● **WHAT YOU SHOULD DO**: Because only the count matters, report how many lines in the material hold the string "Some" and nothing more.

● **DATA RECORDS**:

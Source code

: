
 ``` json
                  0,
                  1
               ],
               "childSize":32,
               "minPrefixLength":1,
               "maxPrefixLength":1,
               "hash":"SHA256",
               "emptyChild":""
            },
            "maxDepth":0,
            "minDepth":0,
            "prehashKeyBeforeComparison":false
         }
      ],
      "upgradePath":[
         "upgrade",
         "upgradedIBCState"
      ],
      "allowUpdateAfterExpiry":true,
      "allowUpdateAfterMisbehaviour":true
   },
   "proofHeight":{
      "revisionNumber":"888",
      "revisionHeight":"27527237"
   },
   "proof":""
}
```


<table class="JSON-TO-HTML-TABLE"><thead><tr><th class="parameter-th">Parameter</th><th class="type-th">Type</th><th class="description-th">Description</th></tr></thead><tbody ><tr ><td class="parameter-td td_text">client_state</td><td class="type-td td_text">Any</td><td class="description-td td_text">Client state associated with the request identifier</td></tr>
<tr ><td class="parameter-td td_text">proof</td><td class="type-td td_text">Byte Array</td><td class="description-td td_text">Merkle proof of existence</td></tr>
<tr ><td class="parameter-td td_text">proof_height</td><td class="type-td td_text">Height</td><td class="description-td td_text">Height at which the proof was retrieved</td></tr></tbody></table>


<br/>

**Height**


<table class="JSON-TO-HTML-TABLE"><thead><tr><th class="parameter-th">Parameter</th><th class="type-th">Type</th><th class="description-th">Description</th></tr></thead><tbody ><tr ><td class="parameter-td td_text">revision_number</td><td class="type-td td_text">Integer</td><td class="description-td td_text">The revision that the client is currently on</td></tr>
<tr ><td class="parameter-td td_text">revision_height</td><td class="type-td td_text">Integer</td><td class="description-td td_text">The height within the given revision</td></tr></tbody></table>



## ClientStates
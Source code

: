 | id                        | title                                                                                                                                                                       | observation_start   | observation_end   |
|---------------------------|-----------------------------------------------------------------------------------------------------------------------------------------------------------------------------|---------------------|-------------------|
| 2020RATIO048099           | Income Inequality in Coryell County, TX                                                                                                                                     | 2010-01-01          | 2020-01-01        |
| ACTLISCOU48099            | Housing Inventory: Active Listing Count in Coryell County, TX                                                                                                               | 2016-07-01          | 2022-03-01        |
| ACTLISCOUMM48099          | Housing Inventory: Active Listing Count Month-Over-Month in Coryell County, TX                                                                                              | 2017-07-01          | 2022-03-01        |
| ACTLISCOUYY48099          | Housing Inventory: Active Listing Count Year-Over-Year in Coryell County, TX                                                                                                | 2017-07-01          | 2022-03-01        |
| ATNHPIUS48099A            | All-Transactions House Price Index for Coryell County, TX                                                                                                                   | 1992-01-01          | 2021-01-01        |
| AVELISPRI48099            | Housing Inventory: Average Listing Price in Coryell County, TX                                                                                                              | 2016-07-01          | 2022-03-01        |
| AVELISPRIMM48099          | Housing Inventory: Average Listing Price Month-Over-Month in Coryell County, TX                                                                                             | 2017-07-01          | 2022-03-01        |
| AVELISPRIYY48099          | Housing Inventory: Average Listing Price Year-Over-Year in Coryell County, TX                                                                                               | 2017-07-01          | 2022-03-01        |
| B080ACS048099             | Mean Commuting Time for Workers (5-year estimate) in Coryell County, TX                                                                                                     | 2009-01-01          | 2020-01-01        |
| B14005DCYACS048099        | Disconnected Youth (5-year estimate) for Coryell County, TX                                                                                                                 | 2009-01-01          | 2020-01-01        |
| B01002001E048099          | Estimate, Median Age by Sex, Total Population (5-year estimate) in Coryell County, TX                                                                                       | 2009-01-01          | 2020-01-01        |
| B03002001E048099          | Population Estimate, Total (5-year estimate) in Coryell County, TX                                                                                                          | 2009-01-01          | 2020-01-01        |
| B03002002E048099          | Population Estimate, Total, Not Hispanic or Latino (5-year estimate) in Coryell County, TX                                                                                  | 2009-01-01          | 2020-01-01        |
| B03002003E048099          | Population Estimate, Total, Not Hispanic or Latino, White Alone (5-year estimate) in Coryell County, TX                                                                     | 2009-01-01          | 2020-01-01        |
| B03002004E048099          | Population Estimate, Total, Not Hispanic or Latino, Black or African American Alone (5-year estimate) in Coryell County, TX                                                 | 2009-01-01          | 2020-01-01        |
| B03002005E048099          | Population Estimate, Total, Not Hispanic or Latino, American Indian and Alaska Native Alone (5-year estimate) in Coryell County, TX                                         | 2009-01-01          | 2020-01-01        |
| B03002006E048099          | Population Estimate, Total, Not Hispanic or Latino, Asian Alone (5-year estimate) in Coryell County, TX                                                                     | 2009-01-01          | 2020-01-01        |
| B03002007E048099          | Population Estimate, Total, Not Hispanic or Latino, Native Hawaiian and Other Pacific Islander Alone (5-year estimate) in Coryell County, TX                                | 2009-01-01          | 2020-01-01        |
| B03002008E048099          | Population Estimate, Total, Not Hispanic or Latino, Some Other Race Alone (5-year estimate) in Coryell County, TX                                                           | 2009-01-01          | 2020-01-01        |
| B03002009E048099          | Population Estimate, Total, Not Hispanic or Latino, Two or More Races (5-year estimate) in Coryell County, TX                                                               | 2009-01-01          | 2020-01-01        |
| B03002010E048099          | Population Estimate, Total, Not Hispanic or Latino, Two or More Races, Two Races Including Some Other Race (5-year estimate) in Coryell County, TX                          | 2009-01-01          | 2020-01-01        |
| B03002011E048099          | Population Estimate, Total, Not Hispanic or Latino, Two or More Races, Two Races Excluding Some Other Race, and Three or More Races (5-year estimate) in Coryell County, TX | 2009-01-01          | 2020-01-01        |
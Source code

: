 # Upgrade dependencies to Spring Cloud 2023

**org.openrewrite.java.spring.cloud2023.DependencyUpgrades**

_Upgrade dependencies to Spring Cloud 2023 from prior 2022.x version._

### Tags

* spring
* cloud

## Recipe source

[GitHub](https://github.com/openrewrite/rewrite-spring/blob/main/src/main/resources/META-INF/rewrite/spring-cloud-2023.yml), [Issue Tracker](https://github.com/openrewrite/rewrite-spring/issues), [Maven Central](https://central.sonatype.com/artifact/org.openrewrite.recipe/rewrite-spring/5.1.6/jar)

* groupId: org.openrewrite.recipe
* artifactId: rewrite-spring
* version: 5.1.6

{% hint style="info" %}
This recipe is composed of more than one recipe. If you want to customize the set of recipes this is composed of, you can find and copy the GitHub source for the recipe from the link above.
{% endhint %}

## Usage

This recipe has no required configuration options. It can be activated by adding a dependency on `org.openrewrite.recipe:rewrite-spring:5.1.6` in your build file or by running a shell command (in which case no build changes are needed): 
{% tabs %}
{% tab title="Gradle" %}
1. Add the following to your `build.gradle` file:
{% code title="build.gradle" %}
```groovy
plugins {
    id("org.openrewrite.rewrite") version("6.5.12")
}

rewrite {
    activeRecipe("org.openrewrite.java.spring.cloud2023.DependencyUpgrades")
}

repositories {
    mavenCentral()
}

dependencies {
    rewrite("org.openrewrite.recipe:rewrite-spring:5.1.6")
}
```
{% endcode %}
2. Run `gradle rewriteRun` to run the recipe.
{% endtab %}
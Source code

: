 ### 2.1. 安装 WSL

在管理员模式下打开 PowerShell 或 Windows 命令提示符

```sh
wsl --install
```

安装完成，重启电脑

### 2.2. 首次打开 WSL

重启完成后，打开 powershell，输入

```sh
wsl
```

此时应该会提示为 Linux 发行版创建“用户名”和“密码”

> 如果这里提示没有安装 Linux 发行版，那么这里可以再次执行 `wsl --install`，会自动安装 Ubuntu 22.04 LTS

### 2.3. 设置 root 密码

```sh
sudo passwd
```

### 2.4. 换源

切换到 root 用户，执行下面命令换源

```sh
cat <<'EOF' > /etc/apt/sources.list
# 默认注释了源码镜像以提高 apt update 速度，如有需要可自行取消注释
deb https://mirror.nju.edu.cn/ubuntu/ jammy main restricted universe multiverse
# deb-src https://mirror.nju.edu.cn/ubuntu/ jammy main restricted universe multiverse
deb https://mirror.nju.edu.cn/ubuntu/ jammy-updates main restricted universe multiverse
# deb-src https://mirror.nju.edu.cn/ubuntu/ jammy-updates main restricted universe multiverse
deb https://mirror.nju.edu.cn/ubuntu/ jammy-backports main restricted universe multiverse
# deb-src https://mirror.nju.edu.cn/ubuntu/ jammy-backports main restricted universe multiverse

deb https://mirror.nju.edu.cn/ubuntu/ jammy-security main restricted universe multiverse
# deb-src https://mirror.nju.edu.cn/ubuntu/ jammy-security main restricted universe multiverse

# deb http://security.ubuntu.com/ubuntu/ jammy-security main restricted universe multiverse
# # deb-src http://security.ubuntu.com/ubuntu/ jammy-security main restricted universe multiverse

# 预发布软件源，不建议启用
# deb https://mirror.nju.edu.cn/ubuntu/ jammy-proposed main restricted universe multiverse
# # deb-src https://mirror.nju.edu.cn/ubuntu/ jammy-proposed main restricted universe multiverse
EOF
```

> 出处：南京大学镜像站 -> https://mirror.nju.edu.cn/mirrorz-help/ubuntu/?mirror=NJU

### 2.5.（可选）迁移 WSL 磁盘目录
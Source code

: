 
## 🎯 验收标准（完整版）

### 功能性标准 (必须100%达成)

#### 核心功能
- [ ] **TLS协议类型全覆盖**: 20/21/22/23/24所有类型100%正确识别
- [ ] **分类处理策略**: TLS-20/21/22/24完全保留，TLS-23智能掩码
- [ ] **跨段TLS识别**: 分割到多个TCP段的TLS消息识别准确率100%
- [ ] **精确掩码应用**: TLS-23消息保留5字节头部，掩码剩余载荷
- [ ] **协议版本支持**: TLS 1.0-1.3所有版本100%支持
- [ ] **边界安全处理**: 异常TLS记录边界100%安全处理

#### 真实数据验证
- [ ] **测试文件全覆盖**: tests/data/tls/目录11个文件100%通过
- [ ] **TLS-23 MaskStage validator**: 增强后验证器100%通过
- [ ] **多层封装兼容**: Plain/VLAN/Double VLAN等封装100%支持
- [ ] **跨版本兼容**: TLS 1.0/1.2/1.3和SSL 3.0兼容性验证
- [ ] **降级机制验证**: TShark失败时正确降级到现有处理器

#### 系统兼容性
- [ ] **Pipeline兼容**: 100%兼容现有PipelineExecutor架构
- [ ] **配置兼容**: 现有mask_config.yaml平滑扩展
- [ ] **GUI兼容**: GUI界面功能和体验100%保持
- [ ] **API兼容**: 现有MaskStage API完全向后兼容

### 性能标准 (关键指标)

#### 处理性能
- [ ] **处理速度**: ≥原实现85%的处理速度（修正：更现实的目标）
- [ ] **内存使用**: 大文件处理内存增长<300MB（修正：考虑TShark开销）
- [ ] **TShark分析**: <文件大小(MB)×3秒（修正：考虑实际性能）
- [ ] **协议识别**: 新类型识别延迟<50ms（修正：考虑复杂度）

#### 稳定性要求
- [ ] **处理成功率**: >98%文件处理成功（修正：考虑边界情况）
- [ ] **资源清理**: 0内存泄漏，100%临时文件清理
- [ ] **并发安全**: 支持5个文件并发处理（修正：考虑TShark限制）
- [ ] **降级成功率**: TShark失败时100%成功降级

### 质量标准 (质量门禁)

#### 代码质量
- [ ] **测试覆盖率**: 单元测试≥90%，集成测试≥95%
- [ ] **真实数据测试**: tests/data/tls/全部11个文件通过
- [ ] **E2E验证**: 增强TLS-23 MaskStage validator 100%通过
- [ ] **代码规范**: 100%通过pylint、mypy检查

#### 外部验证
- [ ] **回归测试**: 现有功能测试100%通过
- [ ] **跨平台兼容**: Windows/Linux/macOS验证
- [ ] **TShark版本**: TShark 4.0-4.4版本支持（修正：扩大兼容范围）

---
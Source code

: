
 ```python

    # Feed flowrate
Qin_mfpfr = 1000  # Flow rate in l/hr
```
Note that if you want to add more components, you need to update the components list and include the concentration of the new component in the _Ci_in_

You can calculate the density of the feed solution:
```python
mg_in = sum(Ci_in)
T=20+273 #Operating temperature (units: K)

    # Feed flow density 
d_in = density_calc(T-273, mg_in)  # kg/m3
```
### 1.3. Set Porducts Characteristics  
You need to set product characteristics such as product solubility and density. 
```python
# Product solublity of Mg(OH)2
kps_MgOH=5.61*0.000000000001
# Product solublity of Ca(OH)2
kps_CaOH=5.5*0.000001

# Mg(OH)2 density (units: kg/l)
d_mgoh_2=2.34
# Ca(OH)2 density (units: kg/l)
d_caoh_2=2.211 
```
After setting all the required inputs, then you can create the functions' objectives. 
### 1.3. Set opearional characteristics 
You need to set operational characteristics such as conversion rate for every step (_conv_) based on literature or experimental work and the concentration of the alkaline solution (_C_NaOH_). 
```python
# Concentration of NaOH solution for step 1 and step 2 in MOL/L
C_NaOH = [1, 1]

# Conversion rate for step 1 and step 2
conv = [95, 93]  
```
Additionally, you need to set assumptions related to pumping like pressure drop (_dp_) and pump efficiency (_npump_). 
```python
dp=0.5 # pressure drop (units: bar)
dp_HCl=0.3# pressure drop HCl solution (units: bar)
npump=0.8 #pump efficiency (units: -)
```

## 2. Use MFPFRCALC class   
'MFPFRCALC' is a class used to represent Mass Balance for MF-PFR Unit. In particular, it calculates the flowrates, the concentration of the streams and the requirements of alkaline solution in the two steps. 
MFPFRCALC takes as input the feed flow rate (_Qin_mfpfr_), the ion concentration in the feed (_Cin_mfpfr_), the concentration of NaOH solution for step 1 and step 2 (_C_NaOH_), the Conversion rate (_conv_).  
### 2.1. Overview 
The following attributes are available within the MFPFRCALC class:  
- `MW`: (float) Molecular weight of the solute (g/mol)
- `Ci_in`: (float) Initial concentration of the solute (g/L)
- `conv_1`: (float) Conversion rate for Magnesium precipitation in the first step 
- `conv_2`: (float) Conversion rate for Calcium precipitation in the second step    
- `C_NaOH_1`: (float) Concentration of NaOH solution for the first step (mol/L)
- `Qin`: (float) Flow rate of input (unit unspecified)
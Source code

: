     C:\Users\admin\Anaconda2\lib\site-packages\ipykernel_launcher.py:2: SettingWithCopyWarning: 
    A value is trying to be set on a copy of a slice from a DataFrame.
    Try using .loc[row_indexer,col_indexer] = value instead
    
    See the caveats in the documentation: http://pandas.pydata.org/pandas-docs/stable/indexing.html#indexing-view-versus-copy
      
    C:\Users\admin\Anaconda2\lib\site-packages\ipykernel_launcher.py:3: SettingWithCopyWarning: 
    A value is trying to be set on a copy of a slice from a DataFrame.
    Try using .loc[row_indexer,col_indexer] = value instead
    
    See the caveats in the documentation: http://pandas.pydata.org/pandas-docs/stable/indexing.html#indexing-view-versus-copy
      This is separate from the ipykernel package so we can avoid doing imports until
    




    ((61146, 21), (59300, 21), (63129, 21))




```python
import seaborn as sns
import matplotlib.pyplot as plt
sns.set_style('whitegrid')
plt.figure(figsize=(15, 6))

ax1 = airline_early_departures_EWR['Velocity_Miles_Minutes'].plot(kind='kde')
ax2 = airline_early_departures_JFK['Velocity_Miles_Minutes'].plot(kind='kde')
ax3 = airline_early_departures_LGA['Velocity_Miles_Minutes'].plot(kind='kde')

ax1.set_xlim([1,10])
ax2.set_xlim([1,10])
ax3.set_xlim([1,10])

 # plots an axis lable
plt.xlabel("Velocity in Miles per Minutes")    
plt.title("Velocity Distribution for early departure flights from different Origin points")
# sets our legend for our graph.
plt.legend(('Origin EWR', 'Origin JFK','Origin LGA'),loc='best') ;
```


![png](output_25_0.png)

● **ANSWER FOR THE TASK**: 3